» **PROBLEM TO SOLVE**:
Return an exact copy of the data, starting at its first line and ending at the line that contains "This is a fork", minus any pictures.

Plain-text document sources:
******************************

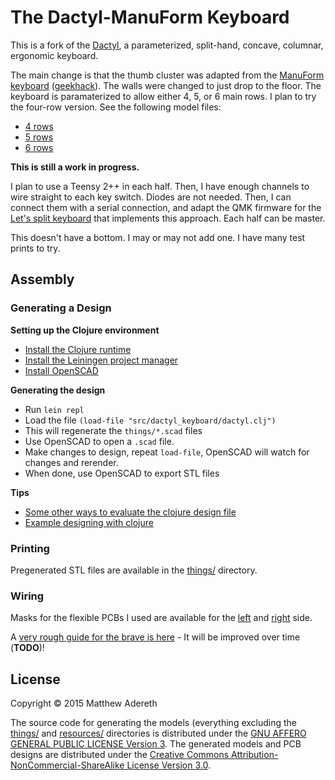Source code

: # The Dactyl-ManuForm Keyboard
This is a fork of the [Dactyl](https://github.com/adereth/dactyl-keyboard), a parameterized, split-hand, concave, columnar, ergonomic keyboard.

The main change is that the thumb cluster was adapted from the [ManuForm keyboard](https://github.com/jeffgran/ManuForm) ([geekhack](https://geekhack.org/index.php?topic=46015.0)). The walls were changed to just drop to the floor. The keyboard is paramaterized to allow either 4, 5, or 6 main rows. I plan to try the four-row version. See the following model files:

* [4 rows](https://github.com/tshort/dactyl-keyboard/blob/master/things/right-4-rows.stl)
* [5 rows](https://github.com/tshort/dactyl-keyboard/blob/master/things/right-5-rows.stl)
* [6 rows](https://github.com/tshort/dactyl-keyboard/blob/master/things/right-6-rows.stl)

**This is still a work in progress.** 

I plan to use a Teensy 2++ in each half. Then, I have enough channels to wire straight to each key switch. Diodes are not needed. Then, I can connect them with a serial connection, and adapt the QMK firmware for the [Let's split keyboard](https://github.com/qmk/qmk_firmware/tree/master/keyboards/lets_split) that implements this approach. Each half can be master.

This doesn't have a bottom. I may or may not add one. I have many test prints to try.

## Assembly

### Generating a Design

**Setting up the Clojure environment**
* [Install the Clojure runtime](https://clojure.org)
* [Install the Leiningen project manager](http://leiningen.org/)
* [Install OpenSCAD](http://www.openscad.org/)

**Generating the design**
* Run `lein repl`
* Load the file `(load-file "src/dactyl_keyboard/dactyl.clj")`
* This will regenerate the `things/*.scad` files
* Use OpenSCAD to open a `.scad` file.
* Make changes to design, repeat `load-file`, OpenSCAD will watch for changes and rerender.
* When done, use OpenSCAD to export STL files

**Tips**
* [Some other ways to evaluate the clojure design file](http://stackoverflow.com/a/28213489)
* [Example designing with clojure](http://adereth.github.io/blog/2014/04/09/3d-printing-with-clojure/)


### Printing
Pregenerated STL files are available in the [things/](things/) directory.

### Wiring
Masks for the flexible PCBs I used are available for the [left](resources/pcb-left.svg) and [right](resources/pcb-right.svg) side.

A [very rough guide for the brave is here](guide/README.org#wiring) - It will be improved over time (**TODO**)!

## License

Copyright © 2015 Matthew Adereth

The source code for generating the models (everything excluding the [things/](things/) and [resources/](resources/) directories is distributed under the [GNU AFFERO GENERAL PUBLIC LICENSE Version 3](LICENSE).  The generated models and PCB designs are distributed under the [Creative Commons Attribution-NonCommercial-ShareAlike License Version 3.0](LICENSE-models).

******************************

» **EXPECTED ANSWER**:
Source code

: # The Dactyl-ManuForm Keyboard
This is a fork of the [Dactyl](https://github.com/adereth/dactyl-keyboard), a parameterized, split-hand, concave, columnar, ergonomic keyboard.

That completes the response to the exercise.